**** Provided records
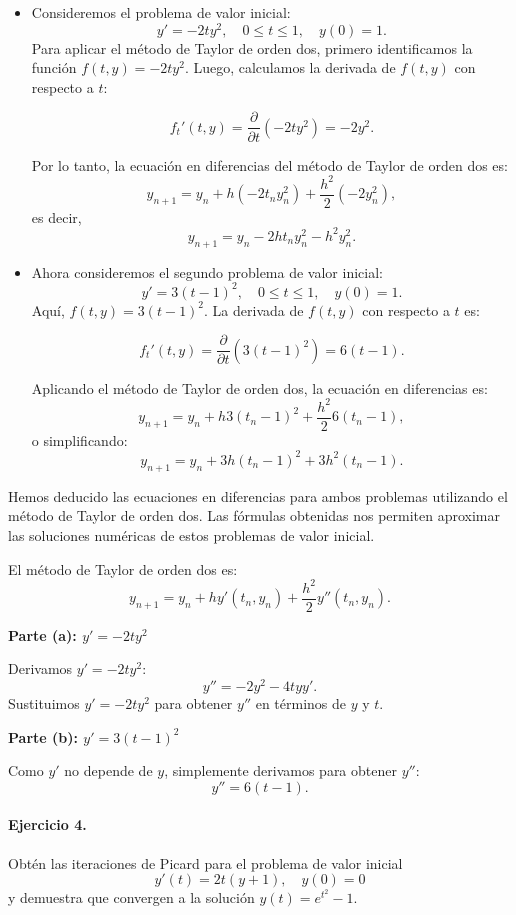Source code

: \documentclass[12pt,letterpaper,oneside]{article}
\begin{document}
\begin{itemize}
    \item Consideremos el problema de valor inicial:
    \[
    y' = -2t y^2,\quad 0\leq t\leq 1,\quad y(0) = 1.
    \]
    Para aplicar el método de Taylor de orden dos, primero identificamos la función \( f(t, y) = -2t y^2 \). Luego, calculamos la derivada de \( f(t, y) \) con respecto a \( t \):
    
    \[
    f_t'(t, y) = \frac{\partial}{\partial t}(-2t y^2) = -2y^2.
    \]
    
    Por lo tanto, la ecuación en diferencias del método de Taylor de orden dos es:
    \[
    y_{n+1} = y_n + h (-2t_n y_n^2) + \frac{h^2}{2} (-2y_n^2),
    \]
    es decir,
    \[
    y_{n+1} = y_n - 2h t_n y_n^2 - h^2 y_n^2.
    \]
    
    
    \item Ahora consideremos el segundo problema de valor inicial:
    \[
    y' = 3(t-1)^2,\quad 0\leq t\leq 1,\quad y(0) = 1.
    \]
    Aquí, \( f(t, y) = 3(t-1)^2 \). La derivada de \( f(t, y) \) con respecto a \( t \) es:
    
    \[
    f_t'(t, y) = \frac{\partial}{\partial t} \left(3(t-1)^2 \right) = 6(t-1).
    \]
    
    Aplicando el método de Taylor de orden dos, la ecuación en diferencias es:
    \[
    y_{n+1} = y_n + h 3(t_n - 1)^2 + \frac{h^2}{2} 6(t_n - 1),
    \]
    o simplificando:
    \[
    y_{n+1} = y_n + 3h (t_n - 1)^2 + 3h^2 (t_n - 1).
    \]
\end{itemize}

Hemos deducido las ecuaciones en diferencias para ambos problemas utilizando el método de Taylor de orden dos. Las fórmulas obtenidas nos permiten aproximar las soluciones numéricas de estos problemas de valor inicial.


El método de Taylor de orden dos es:
\[
y_{n+1} = y_n + h y'(t_n, y_n) + \frac{h^2}{2} y''(t_n, y_n).
\]

\textbf{Parte (a): $y'=-2ty^2$}


Derivamos $y' = -2ty^2$:
\[
y'' = -2y^2 - 4tyy'.
\]
Sustituimos $y' = -2ty^2$ para obtener $y''$ en términos de $y$ y $t$.

\textbf{Parte (b): $y' = 3(t-1)^2$}

Como $y'$ no depende de $y$, simplemente derivamos para obtener $y''$:
\[
y'' = 6(t-1).
\]

\paragraph*{Ejercicio 4.} Obtén las iteraciones de Picard para el problema de valor inicial
\[
y'(t) = 2t(y+1),\quad y(0)=0
\]
y demuestra que convergen a la solución \(y(t)=e^{t^2}-1\).
\end{document}
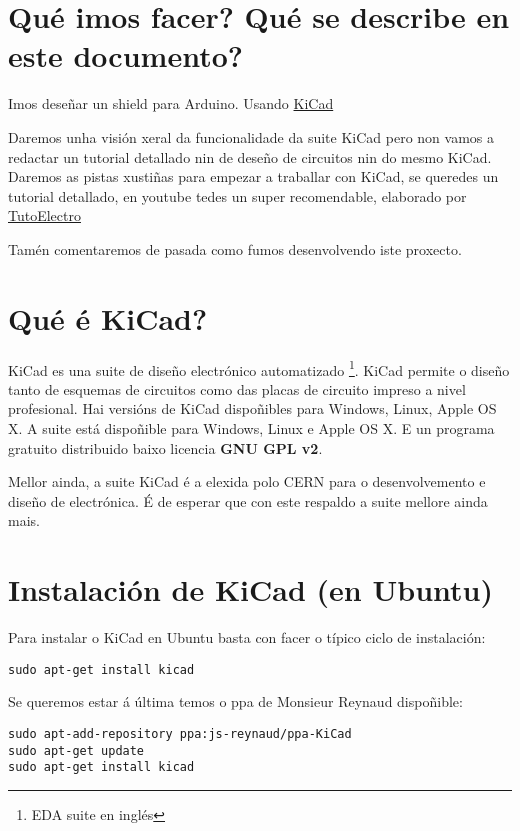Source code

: \section{Qué imos facer? Qué se describe en este
documento?}\label{quuxe9-imos-facer-quuxe9-se-describe-en-este-documento}

Imos deseñar un shield para Arduino. Usando
\href{http://www.kicad-pcb.org/}{KiCad}

Daremos unha visión xeral da funcionalidade da suite KiCad pero non
vamos a redactar un tutorial detallado nin de deseño de circuitos nin do
mesmo KiCad. Daremos as pistas xustiñas para empezar a traballar con
KiCad, se queredes un tutorial detallado, en youtube tedes un super
recomendable, elaborado por
\href{https://www.youtube.com/playlist?list=PL1Hs_F1k2mdRVYDtdWd7tQKDZTfxop7np}{TutoElectro}

Tamén comentaremos de pasada como fumos desenvolvendo iste proxecto.

\section{Qué é KiCad?}\label{quuxe9-uxe9-kicad}

KiCad es una suite de diseño electrónico automatizado \footnote{EDA
  suite en inglés}. KiCad permite o diseño tanto de esquemas de
circuitos como das placas de circuito impreso a nivel profesional. Hai
versións de KiCad dispoñibles para Windows, Linux, Apple OS X. A suite
está dispoñible para Windows, Linux e Apple OS X. E un programa gratuito
distribuido baixo licencia \textbf{GNU GPL v2}.

Mellor ainda, a suite KiCad é a elexida polo CERN para o desenvolvemento
e diseño de electrónica. É de esperar que con este respaldo a suite
mellore ainda mais.

\section{Instalación de KiCad (en
Ubuntu)}\label{instalaciuxf3n-de-kicad-en-ubuntu}

Para instalar o KiCad en Ubuntu basta con facer o típico ciclo de
instalación:

\begin{verbatim}
sudo apt-get install kicad
\end{verbatim}

Se queremos estar á última temos o ppa de Monsieur Reynaud dispoñible:

\begin{verbatim}
sudo apt-add-repository ppa:js-reynaud/ppa-KiCad
sudo apt-get update
sudo apt-get install kicad
\end{verbatim}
********
◆ **Task objective**
Set down the entries again without change. Leave the pictures out.

◆ **Problem solution**
Source code

: \documentclass[12pt,letterpaper,oneside]{article}
\begin{document}
\begin{itemize}
    \item Consideremos el problema de valor inicial:
    \[
    y' = -2t y^2,\quad 0\leq t\leq 1,\quad y(0) = 1.
    \]
    Para aplicar el método de Taylor de orden dos, primero identificamos la función \( f(t, y) = -2t y^2 \). Luego, calculamos la derivada de \( f(t, y) \) con respecto a \( t \):
    
    \[
    f_t'(t, y) = \frac{\partial}{\partial t}(-2t y^2) = -2y^2.
    \]
    
    Por lo tanto, la ecuación en diferencias del método de Taylor de orden dos es:
    \[
    y_{n+1} = y_n + h (-2t_n y_n^2) + \frac{h^2}{2} (-2y_n^2),
    \]
    es decir,
    \[
    y_{n+1} = y_n - 2h t_n y_n^2 - h^2 y_n^2.
    \]
    
    
    \item Ahora consideremos el segundo problema de valor inicial:
    \[
    y' = 3(t-1)^2,\quad 0\leq t\leq 1,\quad y(0) = 1.
    \]
    Aquí, \( f(t, y) = 3(t-1)^2 \). La derivada de \( f(t, y) \) con respecto a \( t \) es:
    
    \[
    f_t'(t, y) = \frac{\partial}{\partial t} \left(3(t-1)^2 \right) = 6(t-1).
    \]
    
    Aplicando el método de Taylor de orden dos, la ecuación en diferencias es:
    \[
    y_{n+1} = y_n + h 3(t_n - 1)^2 + \frac{h^2}{2} 6(t_n - 1),
    \]
    o simplificando:
    \[
    y_{n+1} = y_n + 3h (t_n - 1)^2 + 3h^2 (t_n - 1).
    \]
\end{itemize}

Hemos deducido las ecuaciones en diferencias para ambos problemas utilizando el método de Taylor de orden dos. Las fórmulas obtenidas nos permiten aproximar las soluciones numéricas de estos problemas de valor inicial.


El método de Taylor de orden dos es:
\[
y_{n+1} = y_n + h y'(t_n, y_n) + \frac{h^2}{2} y''(t_n, y_n).
\]

\textbf{Parte (a): $y'=-2ty^2$}


Derivamos $y' = -2ty^2$:
\[
y'' = -2y^2 - 4tyy'.
\]
Sustituimos $y' = -2ty^2$ para obtener $y''$ en términos de $y$ y $t$.

\textbf{Parte (b): $y' = 3(t-1)^2$}

Como $y'$ no depende de $y$, simplemente derivamos para obtener $y''$:
\[
y'' = 6(t-1).
\]

\paragraph*{Ejercicio 4.} Obtén las iteraciones de Picard para el problema de valor inicial
\[
y'(t) = 2t(y+1),\quad y(0)=0
\]
y demuestra que convergen a la solución \(y(t)=e^{t^2}-1\).
\end{document}
Source code

: \section{Qué imos facer? Qué se describe en este
documento?}\label{quuxe9-imos-facer-quuxe9-se-describe-en-este-documento}

Imos deseñar un shield para Arduino. Usando
\href{http://www.kicad-pcb.org/}{KiCad}

Daremos unha visión xeral da funcionalidade da suite KiCad pero non
vamos a redactar un tutorial detallado nin de deseño de circuitos nin do
mesmo KiCad. Daremos as pistas xustiñas para empezar a traballar con
KiCad, se queredes un tutorial detallado, en youtube tedes un super
recomendable, elaborado por
\href{https://www.youtube.com/playlist?list=PL1Hs_F1k2mdRVYDtdWd7tQKDZTfxop7np}{TutoElectro}

Tamén comentaremos de pasada como fumos desenvolvendo iste proxecto.

\section{Qué é KiCad?}\label{quuxe9-uxe9-kicad}

KiCad es una suite de diseño electrónico automatizado \footnote{EDA
  suite en inglés}. KiCad permite o diseño tanto de esquemas de
circuitos como das placas de circuito impreso a nivel profesional. Hai
versións de KiCad dispoñibles para Windows, Linux, Apple OS X. A suite
está dispoñible para Windows, Linux e Apple OS X. E un programa gratuito
distribuido baixo licencia \textbf{GNU GPL v2}.

Mellor ainda, a suite KiCad é a elexida polo CERN para o desenvolvemento
e diseño de electrónica. É de esperar que con este respaldo a suite
mellore ainda mais.

\section{Instalación de KiCad (en
Ubuntu)}\label{instalaciuxf3n-de-kicad-en-ubuntu}

Para instalar o KiCad en Ubuntu basta con facer o típico ciclo de
instalación:

\begin{verbatim}
sudo apt-get install kicad
\end{verbatim}

Se queremos estar á última temos o ppa de Monsieur Reynaud dispoñible:

\begin{verbatim}
sudo apt-add-repository ppa:js-reynaud/ppa-KiCad
sudo apt-get update
sudo apt-get install kicad
\end{verbatim}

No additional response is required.